From the line with "Afin d'utiliser le" through the line with "Dans un premier", inclusive, return each line of the data below exactly and leave the rest out.
(Beginning of Available data)
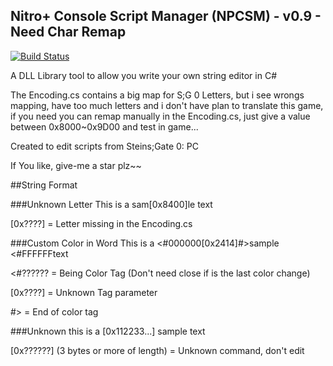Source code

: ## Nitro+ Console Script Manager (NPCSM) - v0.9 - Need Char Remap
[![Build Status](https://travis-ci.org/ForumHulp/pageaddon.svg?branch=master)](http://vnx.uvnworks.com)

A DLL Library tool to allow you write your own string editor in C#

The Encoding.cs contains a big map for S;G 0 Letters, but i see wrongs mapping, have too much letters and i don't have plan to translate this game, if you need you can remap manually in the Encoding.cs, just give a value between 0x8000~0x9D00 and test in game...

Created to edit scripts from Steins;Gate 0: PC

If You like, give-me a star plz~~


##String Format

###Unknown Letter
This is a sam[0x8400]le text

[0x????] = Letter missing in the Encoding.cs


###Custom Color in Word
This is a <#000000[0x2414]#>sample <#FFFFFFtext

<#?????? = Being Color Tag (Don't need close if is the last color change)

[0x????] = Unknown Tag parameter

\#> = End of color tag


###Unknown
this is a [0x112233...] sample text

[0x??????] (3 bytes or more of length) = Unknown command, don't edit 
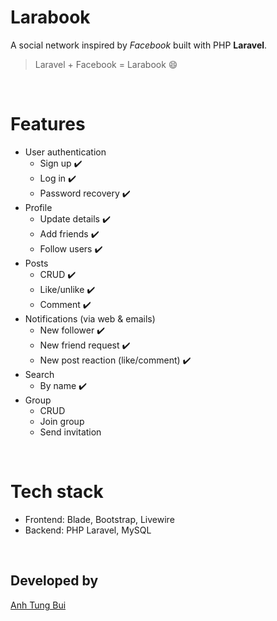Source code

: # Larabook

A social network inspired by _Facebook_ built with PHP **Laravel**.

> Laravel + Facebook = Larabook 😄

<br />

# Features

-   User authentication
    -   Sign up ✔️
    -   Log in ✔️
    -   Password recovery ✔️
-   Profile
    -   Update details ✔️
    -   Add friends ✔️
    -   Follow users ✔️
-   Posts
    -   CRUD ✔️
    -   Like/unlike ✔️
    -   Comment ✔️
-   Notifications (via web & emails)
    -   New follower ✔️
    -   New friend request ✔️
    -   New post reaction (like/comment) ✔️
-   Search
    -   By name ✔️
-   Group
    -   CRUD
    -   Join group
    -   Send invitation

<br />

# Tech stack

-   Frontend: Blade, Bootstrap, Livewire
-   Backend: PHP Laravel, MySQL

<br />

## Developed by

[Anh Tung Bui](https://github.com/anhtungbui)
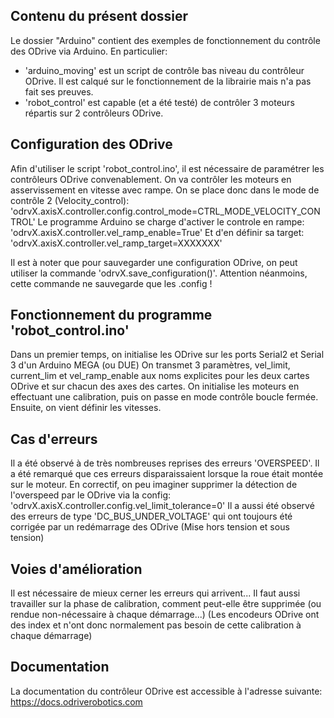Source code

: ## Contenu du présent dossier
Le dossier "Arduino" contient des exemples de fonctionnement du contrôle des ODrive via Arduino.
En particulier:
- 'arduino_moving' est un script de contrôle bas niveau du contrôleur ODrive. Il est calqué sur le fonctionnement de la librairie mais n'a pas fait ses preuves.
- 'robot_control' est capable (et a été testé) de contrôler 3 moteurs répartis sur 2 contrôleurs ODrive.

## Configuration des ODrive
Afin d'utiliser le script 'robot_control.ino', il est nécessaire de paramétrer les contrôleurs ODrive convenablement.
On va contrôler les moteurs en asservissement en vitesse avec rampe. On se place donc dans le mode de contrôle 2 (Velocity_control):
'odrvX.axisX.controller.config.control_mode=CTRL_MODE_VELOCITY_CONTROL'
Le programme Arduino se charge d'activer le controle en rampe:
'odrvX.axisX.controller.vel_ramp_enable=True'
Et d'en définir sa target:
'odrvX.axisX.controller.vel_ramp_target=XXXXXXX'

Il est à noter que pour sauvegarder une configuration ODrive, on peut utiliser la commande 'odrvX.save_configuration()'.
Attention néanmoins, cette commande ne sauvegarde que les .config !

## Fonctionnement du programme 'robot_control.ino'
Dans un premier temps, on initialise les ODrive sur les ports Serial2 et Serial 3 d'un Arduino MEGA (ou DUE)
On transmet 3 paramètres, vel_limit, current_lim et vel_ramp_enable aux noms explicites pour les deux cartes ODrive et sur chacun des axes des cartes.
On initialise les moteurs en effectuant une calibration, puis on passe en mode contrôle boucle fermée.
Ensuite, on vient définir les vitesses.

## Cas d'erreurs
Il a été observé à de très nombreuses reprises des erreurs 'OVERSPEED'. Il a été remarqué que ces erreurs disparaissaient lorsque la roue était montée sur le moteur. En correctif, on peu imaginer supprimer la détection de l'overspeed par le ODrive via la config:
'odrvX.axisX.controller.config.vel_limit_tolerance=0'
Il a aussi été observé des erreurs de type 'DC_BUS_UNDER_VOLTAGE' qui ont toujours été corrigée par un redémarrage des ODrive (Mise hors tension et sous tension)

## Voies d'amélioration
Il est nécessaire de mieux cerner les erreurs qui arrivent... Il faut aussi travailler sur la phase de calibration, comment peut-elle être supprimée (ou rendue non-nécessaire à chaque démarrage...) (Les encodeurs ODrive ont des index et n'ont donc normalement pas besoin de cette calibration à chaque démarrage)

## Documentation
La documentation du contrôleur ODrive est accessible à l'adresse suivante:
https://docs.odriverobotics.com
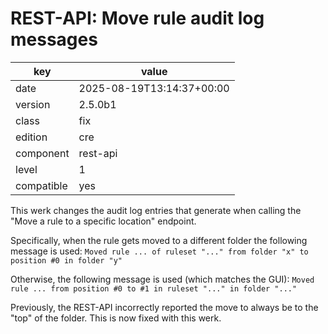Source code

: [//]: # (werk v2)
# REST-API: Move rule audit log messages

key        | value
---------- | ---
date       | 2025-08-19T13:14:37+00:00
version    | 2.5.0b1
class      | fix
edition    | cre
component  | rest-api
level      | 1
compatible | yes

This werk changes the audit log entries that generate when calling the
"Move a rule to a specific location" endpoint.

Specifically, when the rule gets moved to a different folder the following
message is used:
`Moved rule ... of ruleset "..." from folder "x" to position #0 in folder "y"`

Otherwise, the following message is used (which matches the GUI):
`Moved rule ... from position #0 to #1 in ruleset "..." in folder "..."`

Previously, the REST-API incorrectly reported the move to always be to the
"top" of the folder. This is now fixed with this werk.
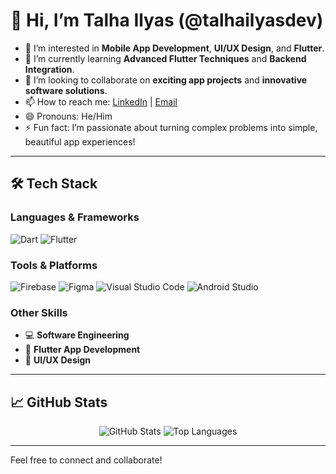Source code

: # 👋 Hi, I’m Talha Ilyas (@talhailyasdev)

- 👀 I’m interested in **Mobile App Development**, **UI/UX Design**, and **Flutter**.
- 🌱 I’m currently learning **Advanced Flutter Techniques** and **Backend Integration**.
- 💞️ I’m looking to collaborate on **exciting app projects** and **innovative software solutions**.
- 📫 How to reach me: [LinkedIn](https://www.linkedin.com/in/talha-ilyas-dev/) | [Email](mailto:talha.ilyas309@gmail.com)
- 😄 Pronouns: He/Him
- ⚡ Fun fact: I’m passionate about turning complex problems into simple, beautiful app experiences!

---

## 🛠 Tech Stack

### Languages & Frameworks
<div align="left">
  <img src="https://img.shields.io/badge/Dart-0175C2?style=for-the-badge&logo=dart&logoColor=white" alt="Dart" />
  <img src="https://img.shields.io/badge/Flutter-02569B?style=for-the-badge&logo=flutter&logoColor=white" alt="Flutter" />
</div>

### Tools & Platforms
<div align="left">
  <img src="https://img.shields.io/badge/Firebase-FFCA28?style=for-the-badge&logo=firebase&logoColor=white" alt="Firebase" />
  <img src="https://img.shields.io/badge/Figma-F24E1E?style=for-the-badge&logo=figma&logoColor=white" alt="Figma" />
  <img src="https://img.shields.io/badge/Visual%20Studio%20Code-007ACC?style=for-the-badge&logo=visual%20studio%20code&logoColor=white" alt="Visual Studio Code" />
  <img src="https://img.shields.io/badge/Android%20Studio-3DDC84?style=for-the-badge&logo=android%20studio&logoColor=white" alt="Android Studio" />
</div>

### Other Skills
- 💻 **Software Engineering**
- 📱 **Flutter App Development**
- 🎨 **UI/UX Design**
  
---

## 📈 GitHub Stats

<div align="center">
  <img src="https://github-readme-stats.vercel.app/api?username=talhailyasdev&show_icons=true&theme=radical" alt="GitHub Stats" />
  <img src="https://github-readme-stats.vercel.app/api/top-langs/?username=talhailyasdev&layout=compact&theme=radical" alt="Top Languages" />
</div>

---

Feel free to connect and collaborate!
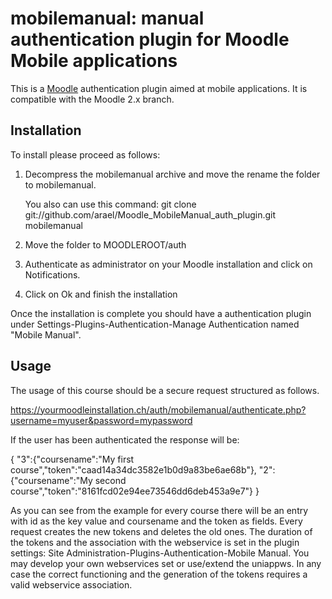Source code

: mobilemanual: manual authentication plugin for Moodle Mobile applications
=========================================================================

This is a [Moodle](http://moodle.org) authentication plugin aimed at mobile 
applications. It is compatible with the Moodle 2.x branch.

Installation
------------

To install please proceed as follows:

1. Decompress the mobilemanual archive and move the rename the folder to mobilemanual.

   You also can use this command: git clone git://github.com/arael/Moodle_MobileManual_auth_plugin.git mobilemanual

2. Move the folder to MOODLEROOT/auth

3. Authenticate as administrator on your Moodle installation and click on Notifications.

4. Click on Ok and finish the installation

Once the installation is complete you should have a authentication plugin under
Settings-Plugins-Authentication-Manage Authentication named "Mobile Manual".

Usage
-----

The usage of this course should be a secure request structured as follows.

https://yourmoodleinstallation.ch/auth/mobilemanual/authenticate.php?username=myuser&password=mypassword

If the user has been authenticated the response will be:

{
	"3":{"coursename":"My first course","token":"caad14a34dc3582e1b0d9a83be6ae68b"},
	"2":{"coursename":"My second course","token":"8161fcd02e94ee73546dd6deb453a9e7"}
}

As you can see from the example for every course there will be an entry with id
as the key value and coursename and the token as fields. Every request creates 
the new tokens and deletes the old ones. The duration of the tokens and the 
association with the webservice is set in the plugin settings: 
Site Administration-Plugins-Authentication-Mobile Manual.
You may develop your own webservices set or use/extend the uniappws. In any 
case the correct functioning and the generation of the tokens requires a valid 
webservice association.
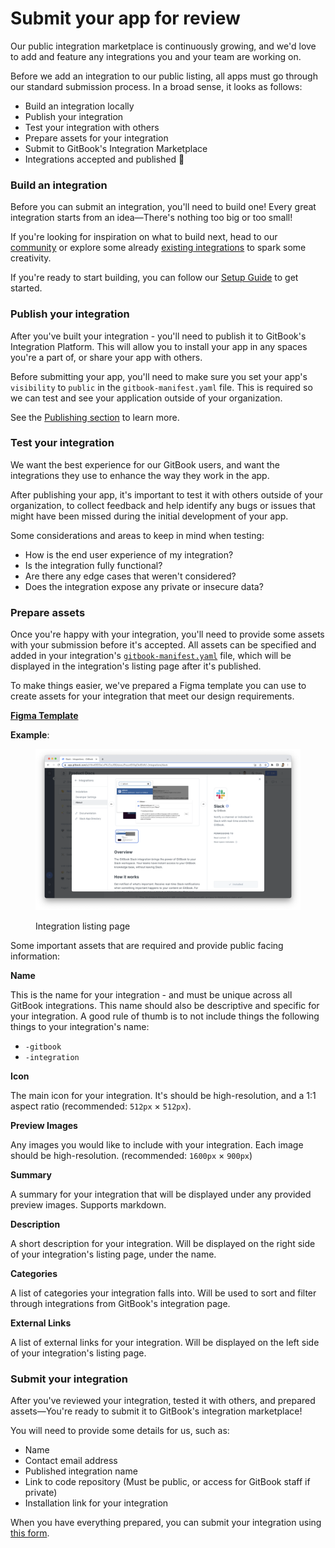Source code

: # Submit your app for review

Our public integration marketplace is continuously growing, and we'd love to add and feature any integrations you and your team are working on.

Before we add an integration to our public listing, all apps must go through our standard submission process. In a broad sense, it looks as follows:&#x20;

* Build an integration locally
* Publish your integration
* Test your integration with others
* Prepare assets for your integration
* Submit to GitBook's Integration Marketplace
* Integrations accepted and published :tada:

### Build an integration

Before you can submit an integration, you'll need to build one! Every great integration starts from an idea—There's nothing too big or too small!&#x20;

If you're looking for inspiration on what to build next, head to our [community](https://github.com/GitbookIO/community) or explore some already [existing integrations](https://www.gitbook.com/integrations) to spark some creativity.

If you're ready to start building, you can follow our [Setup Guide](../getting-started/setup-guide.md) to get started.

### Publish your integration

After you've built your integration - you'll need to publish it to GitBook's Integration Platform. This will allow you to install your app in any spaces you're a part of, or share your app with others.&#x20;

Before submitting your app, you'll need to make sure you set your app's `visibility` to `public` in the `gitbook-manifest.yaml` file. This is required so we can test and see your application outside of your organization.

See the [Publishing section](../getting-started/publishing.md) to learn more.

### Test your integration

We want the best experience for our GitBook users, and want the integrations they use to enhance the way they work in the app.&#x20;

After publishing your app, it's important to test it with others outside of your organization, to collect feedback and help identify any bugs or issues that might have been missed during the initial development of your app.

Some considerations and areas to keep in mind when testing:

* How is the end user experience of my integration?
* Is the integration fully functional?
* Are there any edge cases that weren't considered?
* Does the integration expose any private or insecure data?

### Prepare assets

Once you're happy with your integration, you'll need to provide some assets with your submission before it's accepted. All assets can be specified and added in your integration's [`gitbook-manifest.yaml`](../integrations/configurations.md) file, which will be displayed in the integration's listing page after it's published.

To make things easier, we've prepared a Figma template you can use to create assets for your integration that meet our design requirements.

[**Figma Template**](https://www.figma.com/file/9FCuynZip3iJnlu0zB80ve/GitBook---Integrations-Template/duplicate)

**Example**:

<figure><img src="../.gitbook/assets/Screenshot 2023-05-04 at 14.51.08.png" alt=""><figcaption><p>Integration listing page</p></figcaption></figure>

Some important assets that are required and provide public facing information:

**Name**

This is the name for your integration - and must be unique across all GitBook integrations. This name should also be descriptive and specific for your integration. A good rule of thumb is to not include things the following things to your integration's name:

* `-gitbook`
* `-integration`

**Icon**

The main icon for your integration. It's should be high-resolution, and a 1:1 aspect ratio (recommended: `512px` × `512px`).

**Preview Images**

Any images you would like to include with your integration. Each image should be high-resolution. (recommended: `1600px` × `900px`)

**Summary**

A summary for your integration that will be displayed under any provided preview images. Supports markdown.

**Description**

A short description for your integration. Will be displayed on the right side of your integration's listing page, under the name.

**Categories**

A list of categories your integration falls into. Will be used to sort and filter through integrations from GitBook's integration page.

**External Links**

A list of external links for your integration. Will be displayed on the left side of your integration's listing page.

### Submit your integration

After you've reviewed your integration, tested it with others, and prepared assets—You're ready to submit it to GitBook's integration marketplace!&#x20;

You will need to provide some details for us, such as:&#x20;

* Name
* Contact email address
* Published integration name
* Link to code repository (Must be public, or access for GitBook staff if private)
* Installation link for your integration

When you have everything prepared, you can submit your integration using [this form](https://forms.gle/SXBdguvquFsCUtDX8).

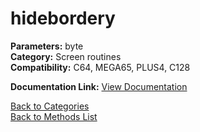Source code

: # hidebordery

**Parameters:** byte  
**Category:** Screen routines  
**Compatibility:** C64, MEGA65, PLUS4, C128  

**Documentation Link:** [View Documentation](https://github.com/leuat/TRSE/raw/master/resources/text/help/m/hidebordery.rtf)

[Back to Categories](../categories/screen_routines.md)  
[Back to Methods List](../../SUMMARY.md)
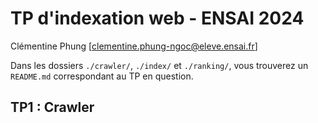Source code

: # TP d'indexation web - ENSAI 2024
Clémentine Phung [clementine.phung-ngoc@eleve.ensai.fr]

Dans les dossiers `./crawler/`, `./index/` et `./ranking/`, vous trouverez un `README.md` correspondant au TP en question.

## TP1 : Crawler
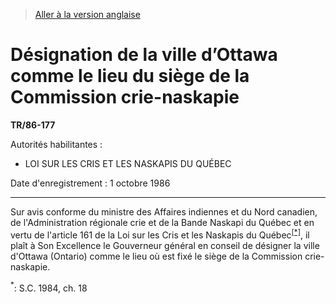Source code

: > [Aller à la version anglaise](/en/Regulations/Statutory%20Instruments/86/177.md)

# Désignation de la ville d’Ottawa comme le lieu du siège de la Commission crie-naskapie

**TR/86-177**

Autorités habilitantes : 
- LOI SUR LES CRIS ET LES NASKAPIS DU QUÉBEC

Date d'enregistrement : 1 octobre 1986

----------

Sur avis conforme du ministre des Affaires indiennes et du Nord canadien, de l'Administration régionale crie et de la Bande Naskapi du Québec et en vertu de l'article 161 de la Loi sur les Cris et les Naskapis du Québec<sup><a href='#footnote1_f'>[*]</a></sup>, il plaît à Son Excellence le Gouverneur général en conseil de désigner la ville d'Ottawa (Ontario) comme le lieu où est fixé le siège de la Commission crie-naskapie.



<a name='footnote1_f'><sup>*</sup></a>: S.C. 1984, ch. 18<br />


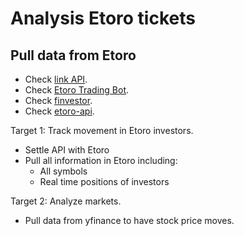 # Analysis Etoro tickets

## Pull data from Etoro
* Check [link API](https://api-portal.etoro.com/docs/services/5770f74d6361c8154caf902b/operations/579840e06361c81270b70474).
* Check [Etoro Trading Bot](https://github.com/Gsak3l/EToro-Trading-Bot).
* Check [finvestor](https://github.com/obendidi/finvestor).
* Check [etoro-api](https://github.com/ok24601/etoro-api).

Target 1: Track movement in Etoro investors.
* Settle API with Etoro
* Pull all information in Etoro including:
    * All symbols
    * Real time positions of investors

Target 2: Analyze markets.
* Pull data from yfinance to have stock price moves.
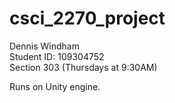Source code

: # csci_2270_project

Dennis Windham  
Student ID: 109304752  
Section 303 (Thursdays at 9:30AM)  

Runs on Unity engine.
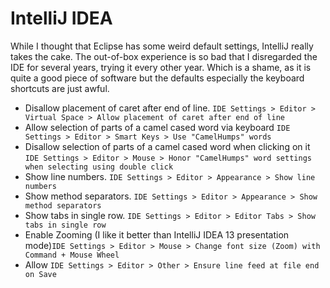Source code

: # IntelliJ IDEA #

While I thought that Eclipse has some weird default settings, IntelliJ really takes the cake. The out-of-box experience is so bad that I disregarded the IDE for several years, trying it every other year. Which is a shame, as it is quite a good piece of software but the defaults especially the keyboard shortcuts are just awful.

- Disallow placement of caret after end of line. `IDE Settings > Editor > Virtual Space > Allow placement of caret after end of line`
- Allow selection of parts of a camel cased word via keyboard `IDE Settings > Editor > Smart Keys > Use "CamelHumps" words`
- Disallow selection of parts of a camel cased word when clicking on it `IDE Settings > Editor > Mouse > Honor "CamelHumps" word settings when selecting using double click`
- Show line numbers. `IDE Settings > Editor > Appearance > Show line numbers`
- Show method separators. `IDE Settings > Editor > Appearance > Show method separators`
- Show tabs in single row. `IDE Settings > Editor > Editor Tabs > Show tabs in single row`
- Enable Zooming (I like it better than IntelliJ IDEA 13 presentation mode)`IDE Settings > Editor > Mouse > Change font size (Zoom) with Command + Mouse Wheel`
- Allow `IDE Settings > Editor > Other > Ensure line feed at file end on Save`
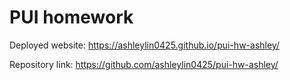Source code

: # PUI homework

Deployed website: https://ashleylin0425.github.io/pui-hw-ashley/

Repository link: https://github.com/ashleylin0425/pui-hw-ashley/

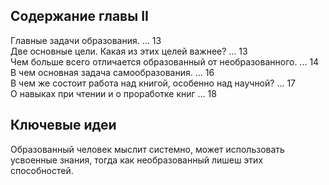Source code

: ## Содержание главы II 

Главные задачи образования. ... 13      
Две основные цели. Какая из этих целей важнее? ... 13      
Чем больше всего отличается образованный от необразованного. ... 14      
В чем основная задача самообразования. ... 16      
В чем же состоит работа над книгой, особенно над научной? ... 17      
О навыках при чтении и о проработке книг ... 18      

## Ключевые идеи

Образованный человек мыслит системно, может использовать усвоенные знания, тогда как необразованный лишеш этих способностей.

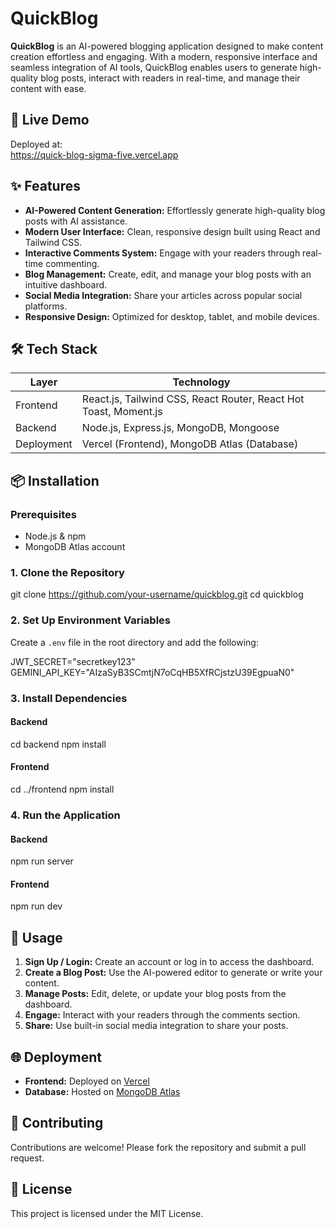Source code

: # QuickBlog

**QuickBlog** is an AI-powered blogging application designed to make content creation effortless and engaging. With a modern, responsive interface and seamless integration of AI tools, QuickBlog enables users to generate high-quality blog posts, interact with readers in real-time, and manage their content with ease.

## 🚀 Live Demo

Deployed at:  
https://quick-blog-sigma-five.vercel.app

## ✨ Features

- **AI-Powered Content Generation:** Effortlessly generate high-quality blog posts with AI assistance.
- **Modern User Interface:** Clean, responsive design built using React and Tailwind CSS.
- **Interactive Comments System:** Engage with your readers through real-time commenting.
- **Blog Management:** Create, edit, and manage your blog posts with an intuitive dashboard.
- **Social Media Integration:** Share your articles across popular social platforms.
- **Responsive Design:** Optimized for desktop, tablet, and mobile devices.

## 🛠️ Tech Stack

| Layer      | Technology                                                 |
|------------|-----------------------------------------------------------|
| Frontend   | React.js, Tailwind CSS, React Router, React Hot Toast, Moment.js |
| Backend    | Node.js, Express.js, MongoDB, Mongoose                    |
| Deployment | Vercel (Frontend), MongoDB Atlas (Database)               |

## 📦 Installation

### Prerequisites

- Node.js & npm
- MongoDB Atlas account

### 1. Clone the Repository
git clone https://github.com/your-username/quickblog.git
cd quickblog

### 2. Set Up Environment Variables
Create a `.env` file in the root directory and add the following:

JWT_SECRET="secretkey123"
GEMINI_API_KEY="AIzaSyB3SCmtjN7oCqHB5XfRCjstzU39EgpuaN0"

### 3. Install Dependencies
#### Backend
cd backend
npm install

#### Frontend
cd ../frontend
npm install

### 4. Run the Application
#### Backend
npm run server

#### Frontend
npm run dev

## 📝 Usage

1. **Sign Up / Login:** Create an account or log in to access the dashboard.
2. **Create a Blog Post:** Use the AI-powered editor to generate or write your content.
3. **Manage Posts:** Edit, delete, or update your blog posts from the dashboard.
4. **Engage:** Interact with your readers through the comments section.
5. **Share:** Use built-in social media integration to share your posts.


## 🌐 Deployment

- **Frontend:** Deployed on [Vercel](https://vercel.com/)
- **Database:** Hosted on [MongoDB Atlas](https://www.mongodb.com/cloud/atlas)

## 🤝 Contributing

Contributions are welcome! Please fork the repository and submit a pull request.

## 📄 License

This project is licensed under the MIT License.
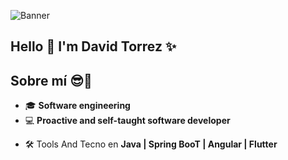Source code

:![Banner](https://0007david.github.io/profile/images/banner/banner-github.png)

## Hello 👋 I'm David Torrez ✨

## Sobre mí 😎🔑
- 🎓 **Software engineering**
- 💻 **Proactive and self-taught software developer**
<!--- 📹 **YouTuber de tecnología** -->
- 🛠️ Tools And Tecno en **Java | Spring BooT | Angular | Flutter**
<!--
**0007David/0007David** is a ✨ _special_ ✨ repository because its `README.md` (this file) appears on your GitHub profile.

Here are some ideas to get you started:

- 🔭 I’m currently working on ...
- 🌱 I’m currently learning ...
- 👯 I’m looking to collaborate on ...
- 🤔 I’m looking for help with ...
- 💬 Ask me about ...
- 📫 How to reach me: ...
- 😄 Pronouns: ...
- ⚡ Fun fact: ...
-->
(End of Available data)
[Response for this exercise]
Afin d'utiliser le script 'robot_control.ino', il est nécessaire de paramétrer les contrôleurs ODrive convenablement.
On va contrôler les moteurs en asservissement en vitesse avec rampe. On se place donc dans le mode de contrôle 2 (Velocity_control):
'odrvX.axisX.controller.config.control_mode=CTRL_MODE_VELOCITY_CONTROL'
Le programme Arduino se charge d'activer le controle en rampe:
'odrvX.axisX.controller.vel_ramp_enable=True'
Et d'en définir sa target:
'odrvX.axisX.controller.vel_ramp_target=XXXXXXX'

Il est à noter que pour sauvegarder une configuration ODrive, on peut utiliser la commande 'odrvX.save_configuration()'.
Attention néanmoins, cette commande ne sauvegarde que les .config !

## Fonctionnement du programme 'robot_control.ino'
Dans un premier temps, on initialise les ODrive sur les ports Serial2 et Serial 3 d'un Arduino MEGA (ou DUE)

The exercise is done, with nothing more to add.